| Problem to solve |
Your answer must consist of exactly the lines below, starting with the line with "## Next Steps" and going on through the line with "all set!** 🚀", and nothing else.

| Given records |
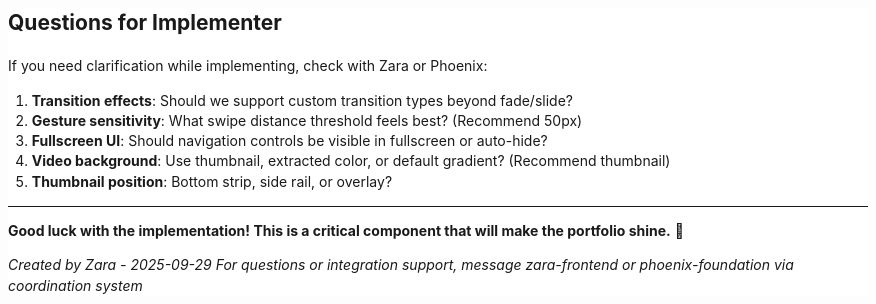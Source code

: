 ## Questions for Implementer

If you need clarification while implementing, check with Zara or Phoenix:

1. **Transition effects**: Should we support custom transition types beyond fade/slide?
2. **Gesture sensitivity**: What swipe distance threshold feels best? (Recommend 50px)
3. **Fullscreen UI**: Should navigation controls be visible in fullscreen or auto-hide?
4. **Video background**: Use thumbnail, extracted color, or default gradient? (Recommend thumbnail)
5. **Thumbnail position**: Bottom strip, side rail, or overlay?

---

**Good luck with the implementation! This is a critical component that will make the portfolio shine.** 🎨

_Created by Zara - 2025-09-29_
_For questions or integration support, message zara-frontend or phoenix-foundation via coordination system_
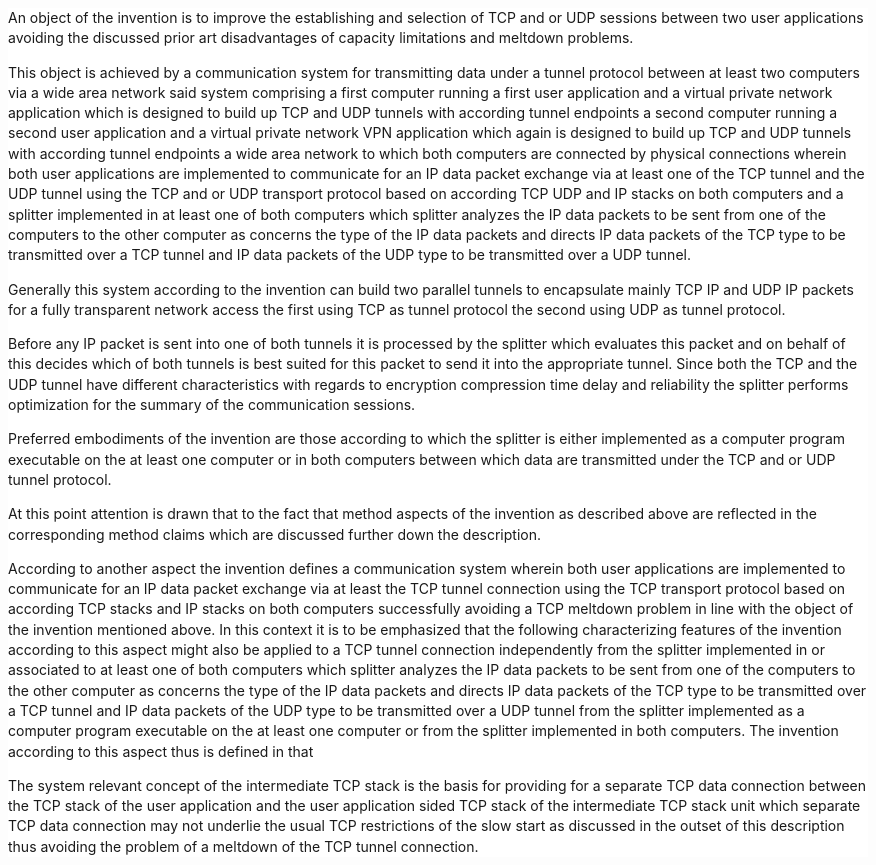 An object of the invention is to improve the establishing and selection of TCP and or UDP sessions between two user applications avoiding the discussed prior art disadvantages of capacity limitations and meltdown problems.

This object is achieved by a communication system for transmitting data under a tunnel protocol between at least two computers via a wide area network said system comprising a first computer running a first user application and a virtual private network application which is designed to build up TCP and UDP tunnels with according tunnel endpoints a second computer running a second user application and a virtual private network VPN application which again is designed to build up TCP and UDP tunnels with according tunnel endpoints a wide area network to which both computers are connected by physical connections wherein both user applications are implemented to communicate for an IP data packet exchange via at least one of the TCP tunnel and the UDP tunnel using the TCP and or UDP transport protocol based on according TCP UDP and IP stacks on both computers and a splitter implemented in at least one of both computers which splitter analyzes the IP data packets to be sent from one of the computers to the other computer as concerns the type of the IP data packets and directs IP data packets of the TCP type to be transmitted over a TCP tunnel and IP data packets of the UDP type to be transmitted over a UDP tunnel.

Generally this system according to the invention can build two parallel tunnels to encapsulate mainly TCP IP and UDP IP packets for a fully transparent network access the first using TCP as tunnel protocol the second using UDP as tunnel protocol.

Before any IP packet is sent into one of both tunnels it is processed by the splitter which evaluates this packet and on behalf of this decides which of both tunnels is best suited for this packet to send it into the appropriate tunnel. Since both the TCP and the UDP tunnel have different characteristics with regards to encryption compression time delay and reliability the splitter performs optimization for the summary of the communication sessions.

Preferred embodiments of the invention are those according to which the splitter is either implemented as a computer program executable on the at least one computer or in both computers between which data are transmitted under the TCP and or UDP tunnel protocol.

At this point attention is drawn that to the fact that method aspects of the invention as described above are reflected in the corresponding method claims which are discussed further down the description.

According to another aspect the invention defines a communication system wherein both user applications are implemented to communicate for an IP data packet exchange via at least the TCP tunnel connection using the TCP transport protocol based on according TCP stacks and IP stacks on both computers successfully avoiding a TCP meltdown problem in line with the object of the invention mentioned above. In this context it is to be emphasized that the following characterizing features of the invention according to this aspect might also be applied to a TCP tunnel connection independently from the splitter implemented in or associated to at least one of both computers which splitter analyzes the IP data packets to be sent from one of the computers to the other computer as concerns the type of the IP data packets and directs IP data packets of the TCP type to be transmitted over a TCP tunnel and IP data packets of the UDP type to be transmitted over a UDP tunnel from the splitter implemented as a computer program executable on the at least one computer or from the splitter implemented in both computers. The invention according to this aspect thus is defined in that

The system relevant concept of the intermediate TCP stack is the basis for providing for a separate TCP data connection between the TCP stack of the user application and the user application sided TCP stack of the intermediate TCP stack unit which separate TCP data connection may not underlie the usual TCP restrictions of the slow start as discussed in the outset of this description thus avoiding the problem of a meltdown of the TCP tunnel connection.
* * *
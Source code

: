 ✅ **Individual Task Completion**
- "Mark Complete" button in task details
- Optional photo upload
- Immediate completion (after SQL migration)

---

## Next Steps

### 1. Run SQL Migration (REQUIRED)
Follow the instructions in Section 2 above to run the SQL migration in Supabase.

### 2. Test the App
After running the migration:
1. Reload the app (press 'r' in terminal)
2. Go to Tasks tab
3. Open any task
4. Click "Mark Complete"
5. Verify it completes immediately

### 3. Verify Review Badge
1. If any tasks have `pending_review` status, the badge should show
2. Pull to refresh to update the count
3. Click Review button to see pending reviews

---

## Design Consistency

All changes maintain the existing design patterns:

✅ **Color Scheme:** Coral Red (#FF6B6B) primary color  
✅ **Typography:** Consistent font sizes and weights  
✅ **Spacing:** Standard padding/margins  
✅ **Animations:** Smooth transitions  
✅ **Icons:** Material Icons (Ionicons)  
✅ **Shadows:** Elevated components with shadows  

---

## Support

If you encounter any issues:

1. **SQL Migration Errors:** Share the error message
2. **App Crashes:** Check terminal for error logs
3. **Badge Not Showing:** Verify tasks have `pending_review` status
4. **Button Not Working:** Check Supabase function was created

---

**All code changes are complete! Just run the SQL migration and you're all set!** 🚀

| Output for this exercise |
## Next Steps

### 1. Run SQL Migration (REQUIRED)
Follow the instructions in Section 2 above to run the SQL migration in Supabase.

### 2. Test the App
After running the migration:
1. Reload the app (press 'r' in terminal)
2. Go to Tasks tab
3. Open any task
4. Click "Mark Complete"
5. Verify it completes immediately

### 3. Verify Review Badge
1. If any tasks have `pending_review` status, the badge should show
2. Pull to refresh to update the count
3. Click Review button to see pending reviews

---

## Design Consistency

All changes maintain the existing design patterns:

✅ **Color Scheme:** Coral Red (#FF6B6B) primary color  
✅ **Typography:** Consistent font sizes and weights  
✅ **Spacing:** Standard padding/margins  
✅ **Animations:** Smooth transitions  
✅ **Icons:** Material Icons (Ionicons)  
✅ **Shadows:** Elevated components with shadows  

---

## Support

If you encounter any issues:

1. **SQL Migration Errors:** Share the error message
2. **App Crashes:** Check terminal for error logs
3. **Badge Not Showing:** Verify tasks have `pending_review` status
4. **Button Not Working:** Check Supabase function was created

---

**All code changes are complete! Just run the SQL migration and you're all set!** 🚀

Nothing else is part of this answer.